Gabriel, an Israeli man, not religious but definitely Jewish in his soul, is often to be found restoring religious art painted by now famous artists whose work adorns cathedrals all over Europe. Currently he is restoring a Bellini painting in Venice. He has many aliases but is known in the art world as Mario Delvecchio. With the death of Dr. Stern he will put down his paint brush and pick up his gun because his mentor, Shamron, the tough old Israeli is almost impossible to say no to. Here is one reason to read this book – you learn more of Shamron’s past.

We also learn more of Gabriel’s back story. We learn that an aleph in the Israeli Secret Service is an assassin. Gabriel is an aleph. Gabriel also meets the Rabbi’s lovely daughter Chiara, who becomes important to Gabriel and in this series of books.

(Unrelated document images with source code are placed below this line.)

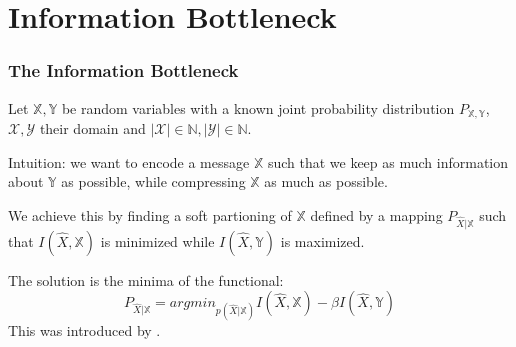 \section[IB]{Information Bottleneck} 



\begin{frame}
    \frametitle{The Information Bottleneck}
    Let $\mathbb{X}, \mathbb{Y}$ be random variables with a known joint probability distribution $P_{\mathbb{X}, \mathbb{Y}}$, $\mathcal{X}, \mathcal{Y}$ their domain and  $|\mathcal{X}| \in \mathbb{N}, |\mathcal{Y}| \in \mathbb{N}$. \newline

    Intuition: we want to encode a message $\mathbb{X}$ such that we keep as much information about $\mathbb{Y}$ as possible, while compressing $\mathbb{X}$ as much as possible. \newline

    We achieve this by finding a soft partioning of $\mathbb{X}$ defined by a mapping $P_{\hat{X}|\mathbb{X}}$ such that $I(\hat{X},\mathbb{X})$ is minimized while $I(\hat{X},\mathbb{Y})$ is maximized. \newline

    The solution is the minima of the functional:
    \begin{equation}
        P_{\hat{X}|\mathbb{X}} = argmin_{p(\hat{X}|\mathbb{X})} 
        I(\hat{X},\mathbb{X}) - \beta I(\hat{X}, \mathbb{Y})
    \end{equation}
    This was introduced by \cite{tishby_information_2000}.


    
\end{frame}


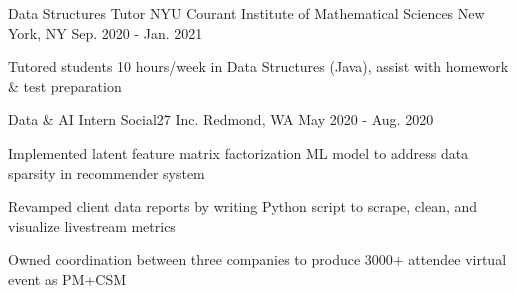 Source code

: \begin{cventries}
    \cventry
    {Data Structures Tutor} %
    {NYU Courant Institute of Mathematical Sciences} %
    {New York, NY} %
    {Sep. 2020 - Jan. 2021} %
    {
      \begin{cvitems} %
        \item {Tutored students 10 hours/week in Data Structures (Java), assist with homework \& test preparation}
      \end{cvitems}
    }

  \cventry
    {Data \& AI Intern} %
    {Social27 Inc.} %
    {Redmond, WA} %
    {May 2020 - Aug. 2020} %
    {
      \begin{cvitems} %
        \item {Implemented latent feature matrix factorization ML model to address data sparsity in recommender system}
        \item {Revamped client data reports by writing Python script to scrape, clean, and visualize livestream metrics}
        \item {Owned coordination between three companies to produce 3000+ attendee virtual event as PM+CSM}
      \end{cvitems}
    }


\end{cventries} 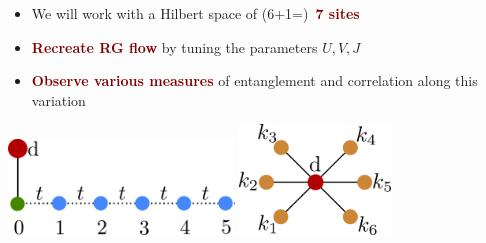 \documentclass[aspectratio=169]{beamer}
\newcommand{\focus}[1]{\textcolor{maroon}{\textbf{#1}}}
\begin{document}
\centering
\begin{frame}[noframenumbering]{}
\begin{itemize}
	\item We will work with a Hilbert space of (6+1=)~\focus{7 sites}
	\item \focus{Recreate RG flow} by tuning the parameters \(U,V,J\)
	\item \focus{Observe various measures} of entanglement and correlation along this variation
\end{itemize}

\vspace*{20pt}
\hspace{\fill}
\includegraphics[width=0.45\textwidth]{figures/seven_site.pdf}
\hspace{\fill}
\includegraphics[width=0.3\textwidth]{figures/seven_site2.pdf}
\hspace{\fill}
\end{frame}
\end{document}
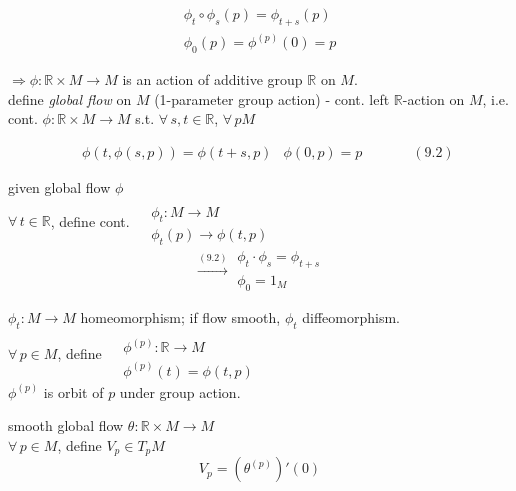 \documentclass[11pt]{amsart}
\theoremstyle{definition}
\begin{document}
\[
\begin{gathered}
  \phi_t \circ \phi_s(p) = \phi_{t+s}(p) \\
  \phi_0(p) = \phi^{(p)}(0) = p
\end{gathered}
\]

$\Longrightarrow \phi : \mathbb{R}\times M \to M$ is an action of additive group $\mathbb{R}$ on $M$.  \\

define \emph{ global flow } on $M$ (1-parameter group action) - cont. left $\mathbb{R}$-action on $M$, i.e. \\
\quad cont. $\phi : \mathbb{R} \times M \to M$ s.t. $\forall \, s,t \in \mathbb{R}$, $\forall \, p M$

\begin{equation}
\begin{aligned}
& \phi(t, \phi(s,p) ) = \phi(t+s, p )
& \phi(0,p) = p
\end{aligned} \quad \quad \quad \, (9.2)
\end{equation}

given global flow $\phi$ \\

$\forall \, t \in \mathbb{R}$, define cont. $\begin{aligned} & \quad \\
  & \phi_t: M \to M \\
  & \phi_t(p) \to \phi(t,p)
\end{aligned}$
\[
\xrightarrow{ (9.2) } \begin{gathered}
  \phi_t \cdot \phi_s = \phi_{t+s} \\
  \phi_0 = 1_M
\end{gathered}
\]

$\phi_t : M \to M$ homeomorphism; if flow smooth, $\phi_t$ diffeomorphism.   \\

$\forall \, p \in M$, define $ \begin{aligned} & \quad \\ & \phi^{(p)}:\mathbb{R} \to M \\ & \phi^{(p)}(t) = \phi(t,p) \end{aligned}$ \\

$\phi^{(p)}$ is orbit of $p$ under group action.

smooth global flow $\theta:\mathbb{R} \times M \to M$ \\
\quad $\forall \, p \in M$, define $V_p \in T_pM$
\[
V_p = (\theta^{(p)})'(0)
\]
\end{document}
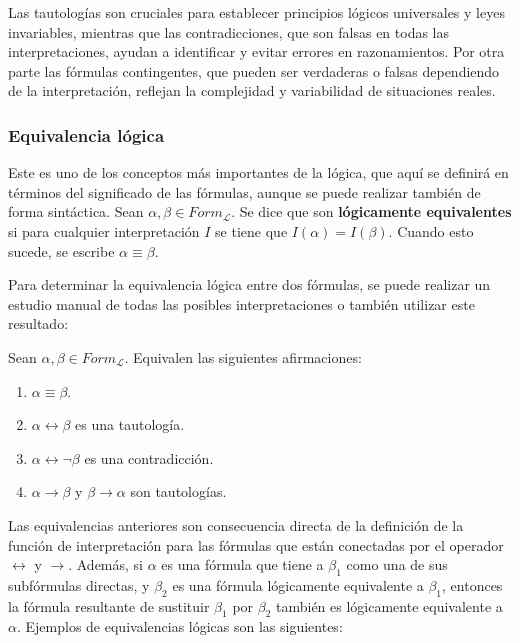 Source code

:Las tautologías son cruciales para establecer principios lógicos universales y leyes invariables, mientras que las contradicciones, que son falsas en todas las interpretaciones, ayudan a identificar y evitar errores en razonamientos. Por otra parte las fórmulas contingentes, que pueden ser verdaderas o falsas dependiendo de la interpretación, reflejan la complejidad y variabilidad de situaciones reales. 

\subsubsection{Equivalencia lógica}\label{subsubsection:lpropequivalency}
Este es uno de los conceptos más importantes de la lógica, que aquí se definirá en términos del significado de las fórmulas, aunque se puede realizar también de forma sintáctica. Sean $\alpha,\beta \in Form_{\mathcal{L}}$. Se dice que son \textbf{lógicamente equivalentes} si para cualquier interpretación $I$ se tiene que $I(\alpha) = I(\beta)$. Cuando esto sucede, se escribe $\alpha \equiv \beta$.

Para determinar la equivalencia lógica entre dos fórmulas, se puede realizar un estudio manual de todas las posibles interpretaciones o también utilizar este resultado:

\begin{proposicion}
    Sean $\alpha,\beta \in Form_{\mathcal{L}}$. Equivalen las siguientes afirmaciones:
    \begin{enumerate}[label=\roman*.]
        \item $\alpha \equiv \beta$.
        \item $\alpha \leftrightarrow \beta$ es una tautología.
        \item $\alpha \leftrightarrow \neg\beta$ es una contradicción.
        \item $\alpha \rightarrow \beta$ y $\beta \rightarrow \alpha$ son tautologías.
    \end{enumerate}
\end{proposicion}

Las equivalencias anteriores son consecuencia directa de la definición de la función de interpretación para las fórmulas que están conectadas por el operador $\leftrightarrow$ y $\rightarrow$. Además, si $\alpha$ es una fórmula que tiene a $\beta_1$ como una de sus subfórmulas directas, y $\beta_2$ es una fórmula lógicamente equivalente a $\beta_1$, entonces la fórmula resultante de sustituir $\beta_1$ por $\beta_2$ también es lógicamente equivalente a $\alpha$. Ejemplos de equivalencias lógicas son las siguientes:

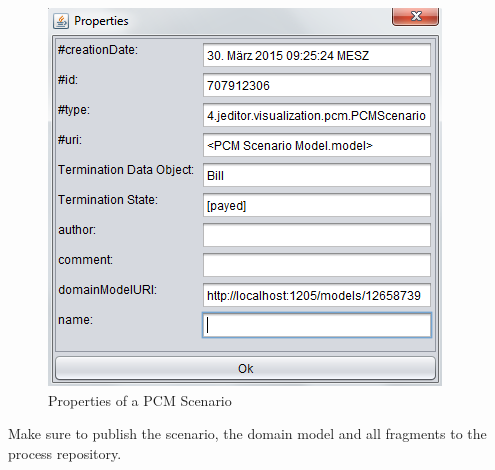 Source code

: \begin{figure}[h!]
\includegraphics[height=0.4\textheight]{graphics/scenarioProperties.png}
\caption{Properties of a PCM Scenario}
\label{pic:propscen}
\end{figure}
\noindent
Make sure to publish the scenario, the domain model and all fragments to the process repository. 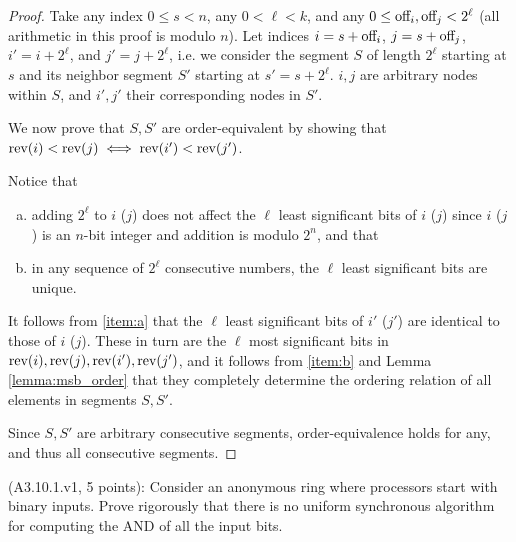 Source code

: \begin{proof}
Take any index $0 \leq s < n$, any $0 < \ell < k$, and any $0 \leq \text{off}_{i}, \text{off}_{j} < 2^\ell$ (all
arithmetic in this proof is modulo $n$).
Let indices $i = s + \text{off}_{i}$, $j = s + \text{off}_{j}$, $i' = i + 2^\ell$, and $j' = j + 2^\ell$, i.e.
we consider the segment $S$ of length $2^\ell$ starting at $s$ and its neighbor segment $S'$ starting
at $s' = s + 2^\ell$. $i, j$ are arbitrary nodes within $S$, and $i', j'$ their corresponding nodes
in $S'$.

We now prove that $S, S'$ are order-equivalent by showing that
$\text{rev}(i) < \text{rev}(j) \iff \text{rev}(i') < \text{rev}(j')$.

Notice that 

\begin{enumerate}[a)]
\item adding $2^\ell$ to $i$ ($j$) does not affect the $\ell$ least significant
      bits of $i$ ($j$) since $i$ ($j$) is an $n$-bit integer and addition is modulo $2^n$,
      and that \label{item:a}
\item in any sequence of $2^\ell$ consecutive numbers, the $\ell$ least significant
      bits are unique. \label{item:b}
\end{enumerate}

It follows from \ref{item:a} that the $\ell$ least significant bits of $i'$ ($j'$) are identical to those of
$i$ ($j$). These in turn are the $\ell$ most significant bits in $\text{rev}(i), \text{rev}(j), \text{rev}(i'), \text{rev}(j')$,
and it follows from \ref{item:b} and Lemma \ref{lemma:msb_order} that they 
completely determine the ordering relation of all elements in segments $S, S'$.

Since $S, S'$ are arbitrary consecutive segments, order-equivalence holds for
any, and thus all consecutive segments.
\end{proof}



\begin{Exc}{(A3.10.1.v1, 5 points):}
Consider an anonymous ring where processors start with binary
inputs. Prove rigorously that there is no uniform synchronous
algorithm for computing the AND of all the input bits.
\end{Exc}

Once Gabriel begins to follow the trail backwards from Dr. Stern’s murder it becomes clear that wherever Gabriel goes he is clearly being watched. That is how he knows that his investigations are poking the hornet’s nest hidden in the Catholic Church. Crux Verahas their own assassin, The Leopard. Guess what his assignment is? As I said, The Confessor is not my favorite, and it may not please Roman Catholic readers, but it gives you key information to put future sagas in context. And it is still a thriller of that cerebral variety that keeps readers returning to Silva’s novels.